___ Records to process ___
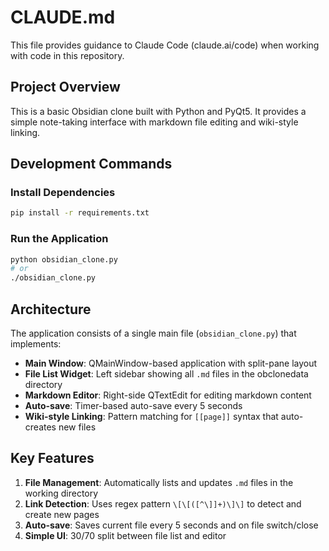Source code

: # CLAUDE.md

This file provides guidance to Claude Code (claude.ai/code) when working with code in this repository.

## Project Overview

This is a basic Obsidian clone built with Python and PyQt5. It provides a simple note-taking interface with markdown file editing and wiki-style linking.

## Development Commands

### Install Dependencies
```bash
pip install -r requirements.txt
```

### Run the Application
```bash
python obsidian_clone.py
# or
./obsidian_clone.py
```

## Architecture

The application consists of a single main file (`obsidian_clone.py`) that implements:

- **Main Window**: QMainWindow-based application with split-pane layout
- **File List Widget**: Left sidebar showing all `.md` files in the obclonedata directory
- **Markdown Editor**: Right-side QTextEdit for editing markdown content
- **Auto-save**: Timer-based auto-save every 5 seconds
- **Wiki-style Linking**: Pattern matching for `[[page]]` syntax that auto-creates new files

## Key Features

1. **File Management**: Automatically lists and updates `.md` files in the working directory
2. **Link Detection**: Uses regex pattern `\[\[([^\]]+)\]\]` to detect and create new pages
3. **Auto-save**: Saves current file every 5 seconds and on file switch/close
4. **Simple UI**: 30/70 split between file list and editor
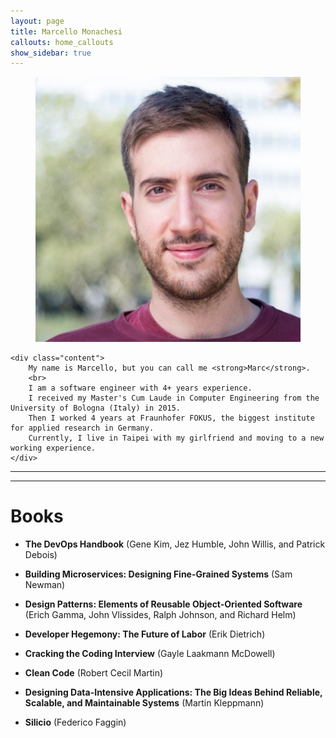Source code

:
 ```yaml
---
layout: page
title: Marcello Monachesi
callouts: home_callouts
show_sidebar: true
---
```


<div class="card">
  <div class="card-content">
    <div class="media">
      <div class="media-left">
        <figure class="image is-96x96">
          <img src="img/profile-pic.png" alt="Placeholder image">
        </figure>
      </div>
    </div>

    <div class="content">
		My name is Marcello, but you can call me <strong>Marc</strong>. 
		<br>
		I am a software engineer with 4+ years experience.  
		I received my Master's Cum Laude in Computer Engineering from the University of Bologna (Italy) in 2015.
		Then I worked 4 years at Fraunhofer FOKUS, the biggest institute for applied research in Germany. 
		Currently, I live in Taipei with my girlfriend and moving to a new working experience.  
    </div>
  </div>
</div>

---

<div class="icon is-large">
	<a href="https://www.linkedin.com/in/marcellomonachesi/">
		<i class="fab fa-3x fa-linkedin"></i>
	</a>
</div>

<div class="icon is-large">
	<a href="https://github.com/marcello-dev">
		<i class="fab fa-3x fa-github"></i>
	</a>
</div>

<div class="icon is-large">
	<a href="https://www.hackerrank.com/marsielo_m">
		<i class="fab fa-3x fa-hackerrank"></i>
	</a>
</div>

<div class="icon is-large">
	<a href="https://twitter.com/marcellomon">
		<i class="fab fa-3x fa-twitter"></i>
	</a>
</div>

---

# Books

- **The DevOps Handbook** (Gene Kim, Jez Humble, John Willis, and Patrick Debois)

- **Building Microservices: Designing Fine-Grained Systems** (Sam Newman)

- **Design Patterns: Elements of Reusable Object-Oriented Software** (Erich Gamma, John Vlissides, Ralph Johnson, and Richard Helm)

- **Developer Hegemony: The Future of Labor** (Erik Dietrich)

- **Cracking the Coding Interview** (Gayle Laakmann McDowell)

- **Clean Code** (Robert Cecil Martin)

- **Designing Data-Intensive Applications: The Big Ideas Behind Reliable, Scalable, and Maintainable Systems** (Martin Kleppmann)

- **Silicio** (Federico Faggin)
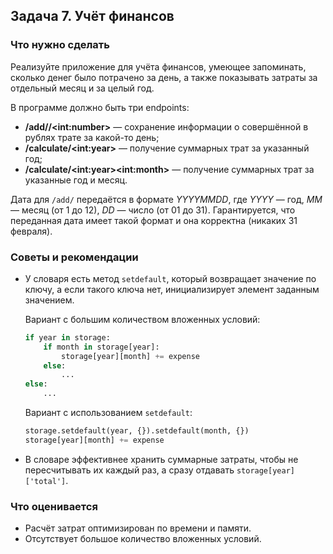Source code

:## Задача 7. Учёт финансов
### Что нужно сделать
Реализуйте приложение для учёта финансов, умеющее запоминать, сколько денег было потрачено за день, а также показывать затраты за отдельный месяц и за целый год.

В программе должно быть три endpoints:

- **/add/<date>/\<int:number\>** — сохранение информации о совершённой в рублях трате за какой-то день;
- **/calculate/\<int:year\>** — получение суммарных трат за указанный год;
- **/calculate/\<int:year>\<int:month>** — получение суммарных трат за указанные год и месяц.

Дата для `/add/` передаётся в формате _YYYYMMDD_, где _YYYY_ — год, _MM_ — месяц (от 1 до 12), _DD_ — число (от 01 до 31). Гарантируется, что переданная дата имеет такой формат и она корректна (никаких 31 февраля).
### Советы и рекомендации
- У словаря есть метод `setdefault`, который возвращает значение по ключу, а если такого ключа нет, инициализирует элемент заданным значением.

    Вариант с большим количеством вложенных условий:
    
    ```python
    if year in storage:
        if month in storage[year]:
            storage[year][month] += expense
        else:
            ...
    else:
        ...
    ```

    Вариант с использованием `setdefault`:
    
    ```python
    storage.setdefault(year, {}).setdefault(month, {})
    storage[year][month] += expense
    ```

- В словаре эффективнее хранить суммарные затраты, чтобы не пересчитывать их каждый раз, а сразу отдавать `storage[year]['total']`.
### Что оценивается
- Расчёт затрат оптимизирован по времени и памяти.
- Отсутствует большое количество вложенных условий.
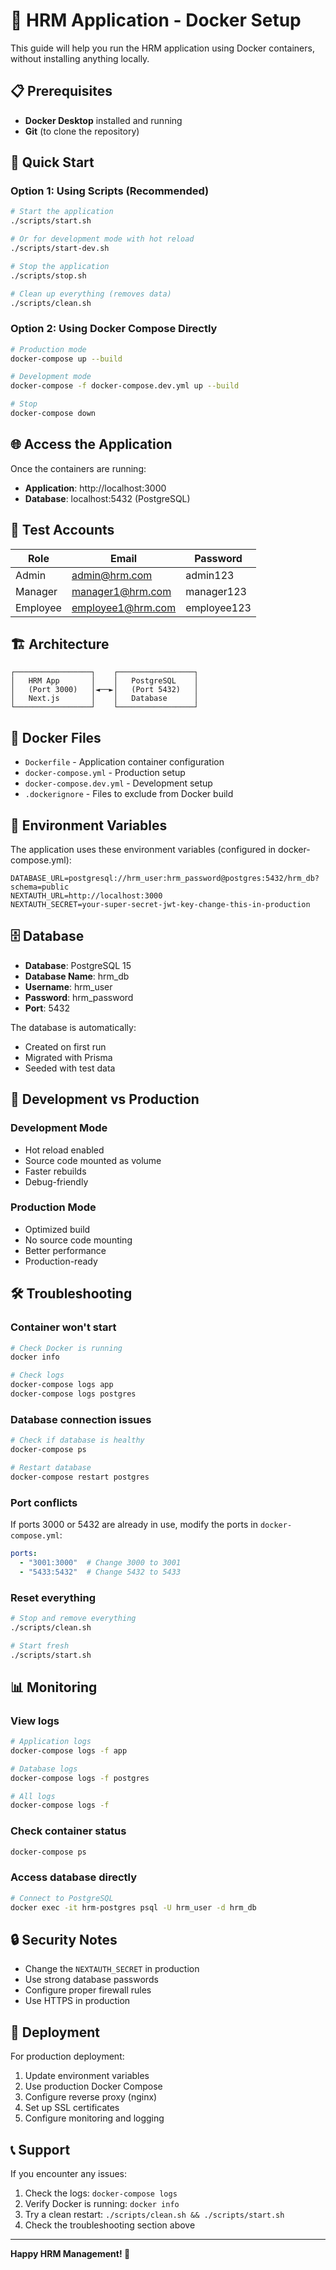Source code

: # 🐳 HRM Application - Docker Setup

This guide will help you run the HRM application using Docker containers, without installing anything locally.

## 📋 Prerequisites

- **Docker Desktop** installed and running
- **Git** (to clone the repository)

## 🚀 Quick Start

### Option 1: Using Scripts (Recommended)

```bash
# Start the application
./scripts/start.sh

# Or for development mode with hot reload
./scripts/start-dev.sh

# Stop the application
./scripts/stop.sh

# Clean up everything (removes data)
./scripts/clean.sh
```

### Option 2: Using Docker Compose Directly

```bash
# Production mode
docker-compose up --build

# Development mode
docker-compose -f docker-compose.dev.yml up --build

# Stop
docker-compose down
```

## 🌐 Access the Application

Once the containers are running:

- **Application**: http://localhost:3000
- **Database**: localhost:5432 (PostgreSQL)

## 👤 Test Accounts

| Role | Email | Password |
|------|-------|----------|
| Admin | admin@hrm.com | admin123 |
| Manager | manager1@hrm.com | manager123 |
| Employee | employee1@hrm.com | employee123 |

## 🏗️ Architecture

```
┌─────────────────┐    ┌─────────────────┐
│   HRM App       │    │   PostgreSQL    │
│   (Port 3000)   │◄──►│   (Port 5432)   │
│   Next.js       │    │   Database      │
└─────────────────┘    └─────────────────┘
```

## 📁 Docker Files

- `Dockerfile` - Application container configuration
- `docker-compose.yml` - Production setup
- `docker-compose.dev.yml` - Development setup
- `.dockerignore` - Files to exclude from Docker build

## 🔧 Environment Variables

The application uses these environment variables (configured in docker-compose.yml):

```env
DATABASE_URL=postgresql://hrm_user:hrm_password@postgres:5432/hrm_db?schema=public
NEXTAUTH_URL=http://localhost:3000
NEXTAUTH_SECRET=your-super-secret-jwt-key-change-this-in-production
```

## 🗄️ Database

- **Database**: PostgreSQL 15
- **Database Name**: hrm_db
- **Username**: hrm_user
- **Password**: hrm_password
- **Port**: 5432

The database is automatically:
- Created on first run
- Migrated with Prisma
- Seeded with test data

## 🔄 Development vs Production

### Development Mode
- Hot reload enabled
- Source code mounted as volume
- Faster rebuilds
- Debug-friendly

### Production Mode
- Optimized build
- No source code mounting
- Better performance
- Production-ready

## 🛠️ Troubleshooting

### Container won't start
```bash
# Check Docker is running
docker info

# Check logs
docker-compose logs app
docker-compose logs postgres
```

### Database connection issues
```bash
# Check if database is healthy
docker-compose ps

# Restart database
docker-compose restart postgres
```

### Port conflicts
If ports 3000 or 5432 are already in use, modify the ports in `docker-compose.yml`:

```yaml
ports:
  - "3001:3000"  # Change 3000 to 3001
  - "5433:5432"  # Change 5432 to 5433
```

### Reset everything
```bash
# Stop and remove everything
./scripts/clean.sh

# Start fresh
./scripts/start.sh
```

## 📊 Monitoring

### View logs
```bash
# Application logs
docker-compose logs -f app

# Database logs
docker-compose logs -f postgres

# All logs
docker-compose logs -f
```

### Check container status
```bash
docker-compose ps
```

### Access database directly
```bash
# Connect to PostgreSQL
docker exec -it hrm-postgres psql -U hrm_user -d hrm_db
```

## 🔒 Security Notes

- Change the `NEXTAUTH_SECRET` in production
- Use strong database passwords
- Configure proper firewall rules
- Use HTTPS in production

## 🚀 Deployment

For production deployment:

1. Update environment variables
2. Use production Docker Compose
3. Configure reverse proxy (nginx)
4. Set up SSL certificates
5. Configure monitoring and logging

## 📞 Support

If you encounter any issues:

1. Check the logs: `docker-compose logs`
2. Verify Docker is running: `docker info`
3. Try a clean restart: `./scripts/clean.sh && ./scripts/start.sh`
4. Check the troubleshooting section above

---

**Happy HRM Management! 🎉**
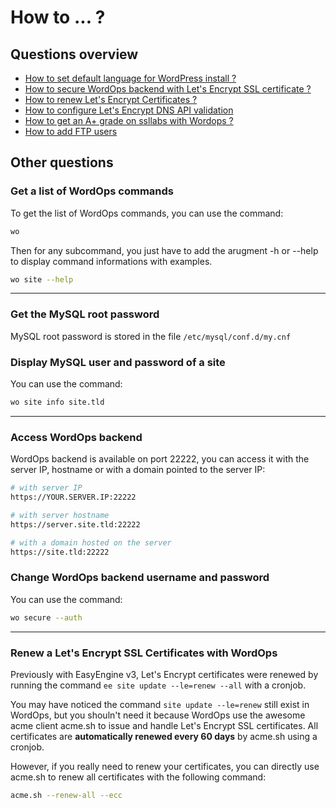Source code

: # How to ... ?

## Questions overview

- [How to set default language for WordPress install ?](/how-to/wp-language/)
- [How to secure WordOps backend with Let's Encrypt SSL certificate ?](/how-to/secure-22222/)
- [How to renew Let's Encrypt Certificates ?](#renew-a-lets-encrypt-ssl-certificates-with-wordops)
- [How to configure Let's Encrypt DNS API validation](/how-to/configure-letsencrypt-dns-api-validation/)
- [How to get an A+ grade on ssllabs with Wordops ?](how-to/get-a-plus-grade-ssllabs.md)
- [How to add FTP users](how-to/add-ftp-users.md)

## Other questions

### Get a list of WordOps commands

To get the list of WordOps commands, you can use the command:

```bash
wo
```

Then for any subcommand, you just have to add the arugment -h or --help to display command informations with examples.

```bash
wo site --help
```

---

### Get the MySQL root password

MySQL root password is stored in the file `/etc/mysql/conf.d/my.cnf`

### Display MySQL user and password of a site

You can use the command:

```bash
wo site info site.tld
```

---

### Access WordOps backend

WordOps backend is available on port 22222, you can access it with the server IP, hostname or with a domain pointed to the server IP:

```bash
# with server IP
https://YOUR.SERVER.IP:22222

# with server hostname
https://server.site.tld:22222

# with a domain hosted on the server
https://site.tld:22222
```

### Change WordOps backend username and password

You can use the command:

```bash
wo secure --auth
```

---

### Renew a Let's Encrypt SSL Certificates with WordOps

Previously with EasyEngine v3, Let's Encrypt certificates were renewed by running the command `ee site update --le=renew --all` with a cronjob.

You may have noticed the command `site update --le=renew` still exist in WordOps, but you shouln't need it because WordOps use the awesome acme client acme.sh to issue and handle Let's Encrypt SSL certificates. All certificates are **automatically renewed every 60 days** by acme.sh using a cronjob.

However, if you really need to renew your certificates, you can directly use acme.sh to renew all certificates with the following command:

```bash
acme.sh --renew-all --ecc
```
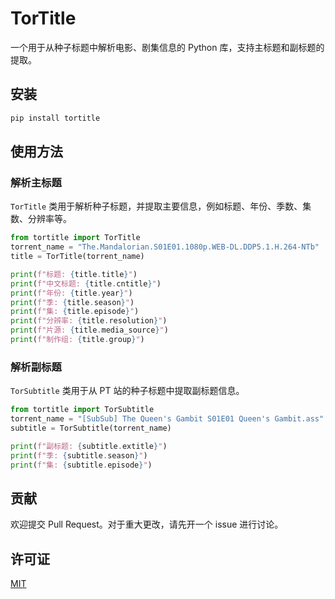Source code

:# TorTitle

一个用于从种⼦标题中解析电影、剧集信息的 Python 库，支持主标题和副标题的提取。

## 安装

```bash
pip install tortitle
```

## 使用方法

### 解析主标题

`TorTitle` 类用于解析种⼦标题，并提取主要信息，例如标题、年份、季数、集数、分辨率等。

```python
from tortitle import TorTitle
torrent_name = "The.Mandalorian.S01E01.1080p.WEB-DL.DDP5.1.H.264-NTb"
title = TorTitle(torrent_name)

print(f"标题: {title.title}")
print(f"中文标题: {title.cntitle}")
print(f"年份: {title.year}")
print(f"季: {title.season}")
print(f"集: {title.episode}")
print(f"分辨率: {title.resolution}")
print(f"片源: {title.media_source}")
print(f"制作组: {title.group}")
```

### 解析副标题

`TorSubtitle` 类用于从 PT 站的种⼦标题中提取副标题信息。

```python
from tortitle import TorSubtitle
torrent_name = "[SubSub] The Queen's Gambit S01E01 Queen's Gambit.ass"
subtitle = TorSubtitle(torrent_name)

print(f"副标题: {subtitle.extitle}")
print(f"季: {subtitle.season}")
print(f"集: {subtitle.episode}")
```

## 贡献

欢迎提交 Pull Request。对于重大更改，请先开一个 issue 进行讨论。

## 许可证

[MIT](https://choosealicense.com/licenses/mit/)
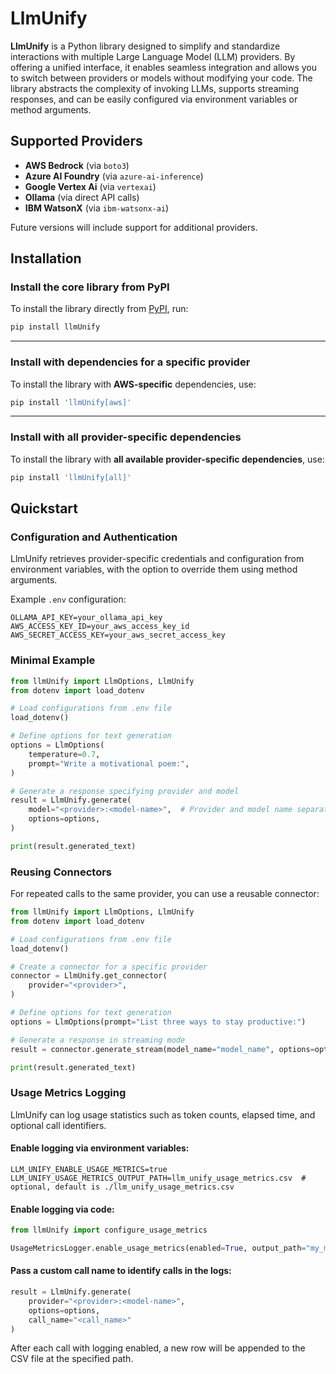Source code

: # LlmUnify

**LlmUnify** is a Python library designed to simplify and standardize interactions with multiple Large Language Model (LLM) providers. By offering a unified interface, it enables seamless integration and allows you to switch between providers or models without modifying your code. The library abstracts the complexity of invoking LLMs, supports streaming responses, and can be easily configured via environment variables or method arguments.

## Supported Providers

- **AWS Bedrock** (via `boto3`)
- **Azure AI Foundry** (via `azure-ai-inference`)
- **Google Vertex Ai** (via `vertexai`)
- **Ollama** (via direct API calls)
- **IBM WatsonX** (via `ibm-watsonx-ai`)

Future versions will include support for additional providers.

## Installation

### Install the core library from PyPI

To install the library directly from [PyPI](https://pypi.org/project/llmUnify/), run:

```bash
pip install llmUnify
```

---

### Install with dependencies for a specific provider

To install the library with **AWS-specific** dependencies, use:

```bash
pip install 'llmUnify[aws]'
```

---

### Install with all provider-specific dependencies

To install the library with **all available provider-specific dependencies**, use:

```bash
pip install 'llmUnify[all]'
```

## Quickstart

### Configuration and Authentication

LlmUnify retrieves provider-specific credentials and configuration from environment variables, with the option to override them using method arguments.

Example `.env` configuration:

```dotenv
OLLAMA_API_KEY=your_ollama_api_key
AWS_ACCESS_KEY_ID=your_aws_access_key_id
AWS_SECRET_ACCESS_KEY=your_aws_secret_access_key
```

### Minimal Example

```python
from llmUnify import LlmOptions, LlmUnify
from dotenv import load_dotenv

# Load configurations from .env file
load_dotenv()

# Define options for text generation
options = LlmOptions(
    temperature=0.7,
    prompt="Write a motivational poem:",
)

# Generate a response specifying provider and model
result = LlmUnify.generate(
    model="<provider>:<model-name>",  # Provider and model name separated by ":"
    options=options,
)

print(result.generated_text)
```

### Reusing Connectors

For repeated calls to the same provider, you can use a reusable connector:

```python
from llmUnify import LlmOptions, LlmUnify
from dotenv import load_dotenv

# Load configurations from .env file
load_dotenv()

# Create a connector for a specific provider
connector = LlmUnify.get_connector(
    provider="<provider>",
)

# Define options for text generation
options = LlmOptions(prompt="List three ways to stay productive:")

# Generate a response in streaming mode
result = connector.generate_stream(model_name="model_name", options=options)

print(result.generated_text)
```

### Usage Metrics Logging

LlmUnify can log usage statistics such as token counts, elapsed time, and optional call identifiers.

#### Enable logging via environment variables:

```dotenv
LLM_UNIFY_ENABLE_USAGE_METRICS=true
LLM_UNIFY_USAGE_METRICS_OUTPUT_PATH=llm_unify_usage_metrics.csv  # optional, default is ./llm_unify_usage_metrics.csv
```

#### Enable logging via code:

```python
from llmUnify import configure_usage_metrics

UsageMetricsLogger.enable_usage_metrics(enabled=True, output_path="my_metrics.csv")
```

#### Pass a custom call name to identify calls in the logs:

```python
result = LlmUnify.generate(
    provider="<provider>:<model-name>",
    options=options,
    call_name="<call_name>"
)
```

After each call with logging enabled, a new row will be appended to the CSV file at the specified path.
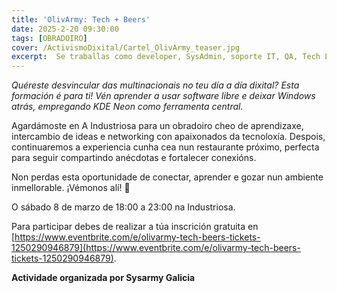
 ```yaml
---
title: 'OlivArmy: Tech + Beers'
date: 2025-2-20 09:30:00
tags: [OBRADOIRO]
cover: /ActivismoDixital/Cartel_OlivArmy_teaser.jpg
excerpt:  Se traballas como developer, SysAdmin, soporte IT, QA, Tech Lead, Infraestrutura ou simplemente che gusta este mundo, este é o grupo para ti.
---
```


<em>Quéreste desvincular das multinacionais no teu día a día dixital? Esta formación é para ti! Vén aprender a usar software libre e deixar Windows atrás, empregando KDE Neon como ferramenta central.</em>

Agardámoste en A Industriosa para un obradoiro cheo de aprendizaxe, intercambio de ideas e networking con apaixonados da tecnoloxía. Despois, continuaremos a experiencia cunha cea nun restaurante próximo, perfecta para seguir compartindo anécdotas e fortalecer conexións.

Non perdas esta oportunidade de conectar, aprender e gozar nun ambiente inmellorable. ¡Vémonos alí! 🙌

O sábado 8 de marzo de 18:00 a 23:00 na Industriosa.

Para participar debes de realizar a túa inscrición gratuita en [https://www.eventbrite.com/e/olivarmy-tech-beers-tickets-1250290946879](https://www.eventbrite.com/e/olivarmy-tech-beers-tickets-1250290946879).

<strong>Actividade organizada por Sysarmy Galicia</strong>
___
Given the entries above, transcribe exactly the lines from the one holding "4. Set up SSL certificates" through the one holding "### Get the MySQL root password"; pictures do not belong in the transcription.

> [Written response]:
4. Set up SSL certificates
5. Configure monitoring and logging

## 📞 Support

If you encounter any issues:

1. Check the logs: `docker-compose logs`
2. Verify Docker is running: `docker info`
3. Try a clean restart: `./scripts/clean.sh && ./scripts/start.sh`
4. Check the troubleshooting section above

---

**Happy HRM Management! 🎉**
Source code

: # How to ... ?

## Questions overview

- [How to set default language for WordPress install ?](/how-to/wp-language/)
- [How to secure WordOps backend with Let's Encrypt SSL certificate ?](/how-to/secure-22222/)
- [How to renew Let's Encrypt Certificates ?](#renew-a-lets-encrypt-ssl-certificates-with-wordops)
- [How to configure Let's Encrypt DNS API validation](/how-to/configure-letsencrypt-dns-api-validation/)
- [How to get an A+ grade on ssllabs with Wordops ?](how-to/get-a-plus-grade-ssllabs.md)
- [How to add FTP users](how-to/add-ftp-users.md)

## Other questions

### Get a list of WordOps commands

To get the list of WordOps commands, you can use the command:

```bash
wo
```

Then for any subcommand, you just have to add the arugment -h or --help to display command informations with examples.

```bash
wo site --help
```

---

### Get the MySQL root password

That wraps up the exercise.